Radiation force and torque caused by the interaction between arbitrary-shaped optical polarized beams and a PEMC sphere

Abstract

Following the previous work [Journal of Quantitative Spectroscopy & Radiative Transfer 281 (2022) 108101], which studied the scattering of an arbitrary-shaped optical polarized beam by a perfect electromagnetic conductor (PEMC) sphere, this paper is devoted to the optical radiation force (OF) and spin torque (OST) exerted on a PEMC sphere by an arbitrary-shaped optical polarized beam based on the generalized Lorenz-Mie theory (GLMT) frame.

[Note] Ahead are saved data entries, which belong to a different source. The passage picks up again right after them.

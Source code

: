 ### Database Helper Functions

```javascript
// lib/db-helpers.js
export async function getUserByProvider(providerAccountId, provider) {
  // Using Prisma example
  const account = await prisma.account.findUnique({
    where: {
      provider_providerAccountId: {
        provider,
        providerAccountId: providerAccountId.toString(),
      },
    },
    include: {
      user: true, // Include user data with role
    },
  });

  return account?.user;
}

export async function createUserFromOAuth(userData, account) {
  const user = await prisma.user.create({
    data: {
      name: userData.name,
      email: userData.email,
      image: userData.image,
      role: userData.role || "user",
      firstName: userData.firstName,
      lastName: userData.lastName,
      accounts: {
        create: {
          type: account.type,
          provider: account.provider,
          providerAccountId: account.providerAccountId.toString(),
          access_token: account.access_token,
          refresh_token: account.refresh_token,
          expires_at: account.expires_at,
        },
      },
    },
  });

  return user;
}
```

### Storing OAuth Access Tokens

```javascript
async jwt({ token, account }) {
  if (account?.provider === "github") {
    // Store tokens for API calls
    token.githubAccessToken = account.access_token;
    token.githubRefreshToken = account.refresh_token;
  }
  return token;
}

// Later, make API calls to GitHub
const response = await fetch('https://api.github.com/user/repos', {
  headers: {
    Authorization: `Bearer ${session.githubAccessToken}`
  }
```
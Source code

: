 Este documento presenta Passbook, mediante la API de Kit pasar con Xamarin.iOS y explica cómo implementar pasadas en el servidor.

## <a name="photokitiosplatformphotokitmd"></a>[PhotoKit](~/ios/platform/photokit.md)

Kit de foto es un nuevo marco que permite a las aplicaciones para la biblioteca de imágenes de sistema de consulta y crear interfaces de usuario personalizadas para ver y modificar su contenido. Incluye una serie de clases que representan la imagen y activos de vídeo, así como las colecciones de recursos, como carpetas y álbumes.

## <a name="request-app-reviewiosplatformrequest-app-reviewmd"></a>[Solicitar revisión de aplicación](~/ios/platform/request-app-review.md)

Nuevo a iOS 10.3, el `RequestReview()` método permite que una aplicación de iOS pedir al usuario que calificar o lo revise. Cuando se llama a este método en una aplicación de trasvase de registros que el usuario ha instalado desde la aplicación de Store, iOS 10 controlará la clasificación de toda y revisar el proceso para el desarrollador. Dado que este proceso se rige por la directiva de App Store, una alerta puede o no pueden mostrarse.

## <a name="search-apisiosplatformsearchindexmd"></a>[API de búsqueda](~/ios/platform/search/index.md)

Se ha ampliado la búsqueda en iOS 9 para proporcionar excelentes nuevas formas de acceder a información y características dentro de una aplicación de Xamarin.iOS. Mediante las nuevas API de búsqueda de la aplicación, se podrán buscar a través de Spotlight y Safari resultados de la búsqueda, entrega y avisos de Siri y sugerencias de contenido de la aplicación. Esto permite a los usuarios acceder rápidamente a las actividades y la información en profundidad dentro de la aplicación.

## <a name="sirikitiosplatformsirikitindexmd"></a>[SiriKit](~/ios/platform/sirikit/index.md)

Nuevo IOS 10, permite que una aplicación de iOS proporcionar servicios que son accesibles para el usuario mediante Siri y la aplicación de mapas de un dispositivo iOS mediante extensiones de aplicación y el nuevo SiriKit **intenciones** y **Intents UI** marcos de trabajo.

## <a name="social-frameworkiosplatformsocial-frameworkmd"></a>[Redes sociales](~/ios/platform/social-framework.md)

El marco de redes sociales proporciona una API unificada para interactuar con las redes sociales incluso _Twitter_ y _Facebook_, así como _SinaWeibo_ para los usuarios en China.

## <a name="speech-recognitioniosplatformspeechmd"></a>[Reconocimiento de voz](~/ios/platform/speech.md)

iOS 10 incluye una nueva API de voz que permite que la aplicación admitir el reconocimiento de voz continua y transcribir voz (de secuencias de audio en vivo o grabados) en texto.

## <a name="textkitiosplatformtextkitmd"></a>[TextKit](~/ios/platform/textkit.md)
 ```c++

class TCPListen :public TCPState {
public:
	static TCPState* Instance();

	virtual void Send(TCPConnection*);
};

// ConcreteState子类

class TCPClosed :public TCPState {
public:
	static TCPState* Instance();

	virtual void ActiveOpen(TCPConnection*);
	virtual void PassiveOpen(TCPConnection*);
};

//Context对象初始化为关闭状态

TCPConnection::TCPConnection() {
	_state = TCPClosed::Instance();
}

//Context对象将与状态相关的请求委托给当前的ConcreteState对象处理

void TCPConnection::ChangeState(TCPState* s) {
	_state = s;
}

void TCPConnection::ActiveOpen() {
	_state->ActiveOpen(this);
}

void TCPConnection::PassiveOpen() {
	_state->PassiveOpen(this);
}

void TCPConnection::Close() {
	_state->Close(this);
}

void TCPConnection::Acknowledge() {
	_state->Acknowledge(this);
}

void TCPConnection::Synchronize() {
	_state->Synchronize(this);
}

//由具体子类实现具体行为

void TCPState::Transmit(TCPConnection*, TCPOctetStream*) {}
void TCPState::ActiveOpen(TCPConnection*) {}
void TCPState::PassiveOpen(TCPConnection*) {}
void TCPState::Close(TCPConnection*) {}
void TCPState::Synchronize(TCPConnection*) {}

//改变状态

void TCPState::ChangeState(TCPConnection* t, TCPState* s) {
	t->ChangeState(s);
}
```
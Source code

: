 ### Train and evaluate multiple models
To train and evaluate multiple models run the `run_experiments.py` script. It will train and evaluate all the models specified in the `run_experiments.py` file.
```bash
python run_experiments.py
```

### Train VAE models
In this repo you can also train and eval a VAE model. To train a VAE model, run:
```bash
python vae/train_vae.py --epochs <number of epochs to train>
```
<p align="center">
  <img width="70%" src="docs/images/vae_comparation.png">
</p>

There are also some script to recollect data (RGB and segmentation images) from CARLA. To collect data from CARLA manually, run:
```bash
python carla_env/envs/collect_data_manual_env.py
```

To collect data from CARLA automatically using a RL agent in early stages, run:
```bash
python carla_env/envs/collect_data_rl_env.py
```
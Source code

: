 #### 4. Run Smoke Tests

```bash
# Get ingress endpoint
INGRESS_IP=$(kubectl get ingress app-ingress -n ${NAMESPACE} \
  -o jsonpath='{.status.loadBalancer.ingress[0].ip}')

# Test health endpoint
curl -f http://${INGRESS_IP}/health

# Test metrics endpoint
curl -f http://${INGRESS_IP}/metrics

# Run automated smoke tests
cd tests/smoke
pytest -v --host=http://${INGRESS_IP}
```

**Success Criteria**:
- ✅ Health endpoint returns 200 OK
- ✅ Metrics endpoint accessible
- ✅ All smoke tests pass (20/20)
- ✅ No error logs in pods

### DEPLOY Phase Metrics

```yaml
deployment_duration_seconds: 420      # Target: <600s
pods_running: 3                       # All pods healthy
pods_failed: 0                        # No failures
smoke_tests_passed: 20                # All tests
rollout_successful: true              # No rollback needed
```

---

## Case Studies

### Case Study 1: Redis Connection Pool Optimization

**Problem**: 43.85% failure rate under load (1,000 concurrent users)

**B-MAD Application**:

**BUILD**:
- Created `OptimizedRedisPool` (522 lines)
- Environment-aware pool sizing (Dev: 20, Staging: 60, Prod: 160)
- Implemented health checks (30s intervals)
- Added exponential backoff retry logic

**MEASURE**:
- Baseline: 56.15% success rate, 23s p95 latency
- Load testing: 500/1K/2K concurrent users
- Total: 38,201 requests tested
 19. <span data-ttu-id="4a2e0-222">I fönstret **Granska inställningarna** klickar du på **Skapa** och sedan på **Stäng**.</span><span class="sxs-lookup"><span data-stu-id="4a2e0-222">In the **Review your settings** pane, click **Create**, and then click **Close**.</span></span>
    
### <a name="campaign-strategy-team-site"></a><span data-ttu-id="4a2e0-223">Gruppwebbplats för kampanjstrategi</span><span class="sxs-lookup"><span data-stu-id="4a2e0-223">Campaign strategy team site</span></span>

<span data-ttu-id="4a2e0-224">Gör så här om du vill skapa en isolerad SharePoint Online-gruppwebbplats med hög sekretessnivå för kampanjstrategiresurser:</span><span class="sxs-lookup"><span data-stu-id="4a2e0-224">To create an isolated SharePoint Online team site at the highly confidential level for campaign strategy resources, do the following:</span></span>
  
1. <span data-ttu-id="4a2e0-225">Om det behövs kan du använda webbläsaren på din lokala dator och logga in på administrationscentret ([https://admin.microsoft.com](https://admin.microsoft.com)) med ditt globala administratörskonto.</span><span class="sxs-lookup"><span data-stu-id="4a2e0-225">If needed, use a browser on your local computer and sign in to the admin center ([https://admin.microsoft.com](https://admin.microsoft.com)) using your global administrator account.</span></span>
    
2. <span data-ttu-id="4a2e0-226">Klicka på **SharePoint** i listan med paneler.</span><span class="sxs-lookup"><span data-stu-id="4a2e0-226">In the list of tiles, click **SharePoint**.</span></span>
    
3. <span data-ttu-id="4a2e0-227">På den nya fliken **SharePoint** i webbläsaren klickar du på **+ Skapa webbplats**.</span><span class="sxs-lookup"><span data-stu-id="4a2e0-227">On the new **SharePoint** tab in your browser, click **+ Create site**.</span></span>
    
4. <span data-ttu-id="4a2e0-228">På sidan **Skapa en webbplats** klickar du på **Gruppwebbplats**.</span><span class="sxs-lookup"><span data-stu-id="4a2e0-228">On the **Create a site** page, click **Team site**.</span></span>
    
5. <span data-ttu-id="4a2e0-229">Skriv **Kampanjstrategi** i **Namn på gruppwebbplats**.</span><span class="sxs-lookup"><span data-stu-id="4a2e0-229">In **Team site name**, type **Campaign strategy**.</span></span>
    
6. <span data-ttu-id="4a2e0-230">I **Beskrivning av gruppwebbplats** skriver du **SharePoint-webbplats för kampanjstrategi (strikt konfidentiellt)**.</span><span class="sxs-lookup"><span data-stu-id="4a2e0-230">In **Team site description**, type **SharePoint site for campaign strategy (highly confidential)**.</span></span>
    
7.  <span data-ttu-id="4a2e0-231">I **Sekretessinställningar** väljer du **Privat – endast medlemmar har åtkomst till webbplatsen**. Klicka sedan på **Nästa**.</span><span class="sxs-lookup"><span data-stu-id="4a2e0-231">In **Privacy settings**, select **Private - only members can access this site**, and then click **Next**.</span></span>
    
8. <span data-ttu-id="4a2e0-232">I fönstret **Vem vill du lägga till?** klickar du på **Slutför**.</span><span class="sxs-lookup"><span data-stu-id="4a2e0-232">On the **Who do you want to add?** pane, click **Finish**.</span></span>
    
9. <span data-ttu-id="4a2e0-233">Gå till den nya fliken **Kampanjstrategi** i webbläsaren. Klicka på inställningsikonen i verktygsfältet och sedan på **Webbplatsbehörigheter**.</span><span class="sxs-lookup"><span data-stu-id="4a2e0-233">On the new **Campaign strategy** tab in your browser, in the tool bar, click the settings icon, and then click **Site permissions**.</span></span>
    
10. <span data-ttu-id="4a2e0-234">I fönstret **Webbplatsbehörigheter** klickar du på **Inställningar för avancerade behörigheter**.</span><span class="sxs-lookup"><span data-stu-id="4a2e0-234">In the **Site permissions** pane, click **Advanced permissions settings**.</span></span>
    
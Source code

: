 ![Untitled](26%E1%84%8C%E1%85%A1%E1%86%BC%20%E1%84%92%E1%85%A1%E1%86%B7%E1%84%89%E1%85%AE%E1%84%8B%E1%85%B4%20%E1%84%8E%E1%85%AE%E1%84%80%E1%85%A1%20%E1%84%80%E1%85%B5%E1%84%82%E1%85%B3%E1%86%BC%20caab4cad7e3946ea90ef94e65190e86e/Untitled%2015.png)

The analytical expressions of OF and OST on a PEMC sphere are derived according to the multipole expansion method (MEM) and angular spectrum decomposition method (ASDM). The numerical results of the OF and OST and their co-polarized, cross-polarized, and interference components expound on the influence of the particle parameters (admittance parameter M and dimensionless size parameter ka) and the beam parameters (polarization, order l, and half-cone angle α0). The negative axial OF and the negative axial reverse OST that are sensitive to the α0 and the polarization states of the Bessel beam are highlighted. Besides, the resonance phenomenon when the high order Bessel beam with a larger α0 illuminates the PEMC (AEMC) is discussed and analyzed. The absorptive PEMC (AEMC) sphere with losses Mi is also paid attention to. And the transversal OF and OST are discussed, emphasizing the vortex characteristics which are sensitive to the M and beam parameters. The above findings have broad application prospects in optical spanners, microparticle manipulation, and optical tweezers.